# First 400 completed.



## Nebulous (28 Apr 2019)

I've just completed my first 400. The Auld Alliance. 9pm start. There's something appealing and slightly scary about riding on quiet country roads, through trees in the dark, concentrating on this tiny patch of light in front of you. 

4 punctures, all front, so clearly an issue there. Lost 2 hours in Forfar waiting for the bike shop to open. Used the time to have a large cooked breakfast in a cafe across from the shop.

Less is more in Audax terms it appears. My Garmin broke again. They really don't like prolonged heavy rain.
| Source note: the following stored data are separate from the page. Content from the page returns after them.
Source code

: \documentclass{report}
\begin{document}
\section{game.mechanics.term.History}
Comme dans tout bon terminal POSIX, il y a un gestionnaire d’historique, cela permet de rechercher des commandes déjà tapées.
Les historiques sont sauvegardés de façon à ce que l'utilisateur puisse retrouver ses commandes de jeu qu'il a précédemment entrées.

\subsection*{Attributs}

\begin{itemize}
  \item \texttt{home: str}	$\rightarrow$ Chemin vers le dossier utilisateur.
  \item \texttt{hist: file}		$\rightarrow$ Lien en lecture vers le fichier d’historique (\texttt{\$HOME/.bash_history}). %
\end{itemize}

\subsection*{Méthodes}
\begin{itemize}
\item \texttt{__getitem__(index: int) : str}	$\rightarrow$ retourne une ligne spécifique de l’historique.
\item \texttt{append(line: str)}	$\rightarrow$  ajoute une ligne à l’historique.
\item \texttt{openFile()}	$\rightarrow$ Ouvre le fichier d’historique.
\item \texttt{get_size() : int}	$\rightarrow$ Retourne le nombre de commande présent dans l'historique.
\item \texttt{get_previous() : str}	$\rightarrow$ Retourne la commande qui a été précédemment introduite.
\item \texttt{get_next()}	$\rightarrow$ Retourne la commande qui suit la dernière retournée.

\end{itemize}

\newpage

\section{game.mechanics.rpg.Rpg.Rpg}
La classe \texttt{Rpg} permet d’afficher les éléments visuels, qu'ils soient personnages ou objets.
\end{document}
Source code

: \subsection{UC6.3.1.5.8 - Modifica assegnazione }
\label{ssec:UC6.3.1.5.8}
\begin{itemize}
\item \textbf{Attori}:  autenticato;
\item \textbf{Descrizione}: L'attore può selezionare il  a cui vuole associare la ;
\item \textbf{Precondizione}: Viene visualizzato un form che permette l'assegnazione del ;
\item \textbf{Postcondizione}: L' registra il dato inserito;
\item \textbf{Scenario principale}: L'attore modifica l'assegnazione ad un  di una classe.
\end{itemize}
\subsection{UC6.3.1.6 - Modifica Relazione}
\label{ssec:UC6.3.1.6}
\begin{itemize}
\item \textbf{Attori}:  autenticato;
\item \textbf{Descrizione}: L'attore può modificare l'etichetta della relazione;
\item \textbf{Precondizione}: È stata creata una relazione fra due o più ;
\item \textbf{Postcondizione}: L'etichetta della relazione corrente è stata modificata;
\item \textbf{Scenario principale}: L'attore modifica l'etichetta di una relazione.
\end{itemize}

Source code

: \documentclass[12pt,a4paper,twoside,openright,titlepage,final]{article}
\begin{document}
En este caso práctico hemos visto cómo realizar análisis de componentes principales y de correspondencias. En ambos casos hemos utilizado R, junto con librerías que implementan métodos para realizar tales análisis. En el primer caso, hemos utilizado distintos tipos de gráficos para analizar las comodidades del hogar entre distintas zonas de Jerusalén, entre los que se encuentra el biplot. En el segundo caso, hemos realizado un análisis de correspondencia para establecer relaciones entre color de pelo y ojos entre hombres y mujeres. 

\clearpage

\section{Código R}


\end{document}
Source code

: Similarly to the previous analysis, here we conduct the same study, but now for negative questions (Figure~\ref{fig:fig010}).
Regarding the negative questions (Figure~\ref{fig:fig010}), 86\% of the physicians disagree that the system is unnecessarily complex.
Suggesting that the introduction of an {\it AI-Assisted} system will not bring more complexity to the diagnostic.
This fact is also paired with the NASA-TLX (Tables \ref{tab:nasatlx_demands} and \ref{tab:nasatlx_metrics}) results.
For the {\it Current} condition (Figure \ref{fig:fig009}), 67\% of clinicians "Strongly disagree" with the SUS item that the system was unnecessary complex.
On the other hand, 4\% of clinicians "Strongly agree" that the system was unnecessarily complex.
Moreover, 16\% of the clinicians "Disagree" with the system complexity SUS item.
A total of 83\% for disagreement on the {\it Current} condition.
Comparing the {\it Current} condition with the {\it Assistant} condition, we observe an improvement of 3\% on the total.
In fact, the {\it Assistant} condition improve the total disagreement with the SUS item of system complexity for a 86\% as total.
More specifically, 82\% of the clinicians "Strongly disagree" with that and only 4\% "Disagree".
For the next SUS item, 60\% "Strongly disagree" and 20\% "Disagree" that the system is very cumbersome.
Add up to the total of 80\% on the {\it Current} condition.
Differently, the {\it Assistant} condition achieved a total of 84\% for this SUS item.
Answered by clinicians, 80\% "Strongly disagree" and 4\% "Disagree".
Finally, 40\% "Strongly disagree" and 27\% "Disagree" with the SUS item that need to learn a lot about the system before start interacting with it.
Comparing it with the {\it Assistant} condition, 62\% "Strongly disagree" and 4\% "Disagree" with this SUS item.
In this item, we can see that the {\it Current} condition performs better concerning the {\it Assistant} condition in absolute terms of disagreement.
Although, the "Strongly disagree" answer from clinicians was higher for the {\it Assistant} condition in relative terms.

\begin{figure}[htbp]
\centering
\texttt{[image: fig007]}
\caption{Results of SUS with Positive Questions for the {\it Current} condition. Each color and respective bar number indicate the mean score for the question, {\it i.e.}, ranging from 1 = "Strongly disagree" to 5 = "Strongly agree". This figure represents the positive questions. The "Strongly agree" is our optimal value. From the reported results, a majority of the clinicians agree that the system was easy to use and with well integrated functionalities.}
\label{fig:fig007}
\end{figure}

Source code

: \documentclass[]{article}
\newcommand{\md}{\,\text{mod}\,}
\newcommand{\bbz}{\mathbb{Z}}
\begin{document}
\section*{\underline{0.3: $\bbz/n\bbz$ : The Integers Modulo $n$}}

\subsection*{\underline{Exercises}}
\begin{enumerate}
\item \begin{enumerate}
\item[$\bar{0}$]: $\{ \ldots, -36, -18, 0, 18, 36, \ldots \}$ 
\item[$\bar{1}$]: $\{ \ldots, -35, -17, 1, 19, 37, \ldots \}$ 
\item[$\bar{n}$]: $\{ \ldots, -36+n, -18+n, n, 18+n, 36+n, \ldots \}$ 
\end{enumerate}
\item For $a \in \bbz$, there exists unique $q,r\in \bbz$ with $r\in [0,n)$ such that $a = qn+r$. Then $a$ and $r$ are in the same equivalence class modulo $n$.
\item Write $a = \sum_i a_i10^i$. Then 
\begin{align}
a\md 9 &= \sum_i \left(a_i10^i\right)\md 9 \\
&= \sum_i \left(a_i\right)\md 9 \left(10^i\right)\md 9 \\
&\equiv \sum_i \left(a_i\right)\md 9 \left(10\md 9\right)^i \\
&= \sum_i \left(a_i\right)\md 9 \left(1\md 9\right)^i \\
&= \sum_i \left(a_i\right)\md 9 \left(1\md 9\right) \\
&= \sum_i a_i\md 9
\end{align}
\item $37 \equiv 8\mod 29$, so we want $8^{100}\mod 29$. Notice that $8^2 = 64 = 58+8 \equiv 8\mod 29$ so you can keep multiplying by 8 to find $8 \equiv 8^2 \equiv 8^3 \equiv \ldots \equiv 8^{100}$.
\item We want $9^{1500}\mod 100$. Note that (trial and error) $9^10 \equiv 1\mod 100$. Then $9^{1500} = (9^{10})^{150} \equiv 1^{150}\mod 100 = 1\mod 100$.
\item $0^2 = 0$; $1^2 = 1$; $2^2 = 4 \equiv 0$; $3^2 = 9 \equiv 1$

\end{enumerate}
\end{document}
Speaking to some people with a lot more experience than me, they all use a Garmin Etrex, rather than a bike specific one.


----------



## Jimidh (28 Apr 2019)

Great effort but 2 hours spent in Forfar must have been the hardest part to endure!


----------



## jongooligan (3 May 2019)

+1 for the etrex 30. Mine is loaded with OS maps and they can clutter the display but it is the most reliable gps device I've tried.


----------



## Ajax Bay (12 May 2019)

Well done, but you can't be having punctures like that (ie not 'I doubt it' but 'you must sort that out').
Several fronts: decent tyres (properly inflated if punctures were snakebites), find cause of puncture and remove, carry more tubes, carry self adhesive patches, even carry patches and glue, carry spare tyre and if puncturing, use that immediately and find the problem in the original tyre at the next (in warmth and light) control/stop. A bike shop, even if you can wait hours, may not be there/open next time.


----------



## Ming the Merciless (13 May 2019)

Yep eTrex are great. Latest AA rechargeables will cover you for a 600km Audax. Don't bother plugging use into anything external. Just keep it all watertight and carry a spare set of rechargeable AAs to cover you up to 1000km. In an emergency get more spare AA from a garage.

Less is more when it comes to GPS mapping whilst riding.


----------



## Dogtrousers (13 Jun 2019)

YukonBoy said:


> Yep eTrex are great. Latest AA rechargeables will cover you for a 600km Audax. Don't bother plugging use into anything external. Just keep it all watertight and carry a spare set of rechargeable AAs to cover you up to 1000km. In an emergency get more spare AA from a garage.
> 
> Less is more when it comes to GPS mapping whilst riding.


Provided, of course, that your spare rechargeables are actually charged up, that is.

Although only a complete fool would make that mistake


----------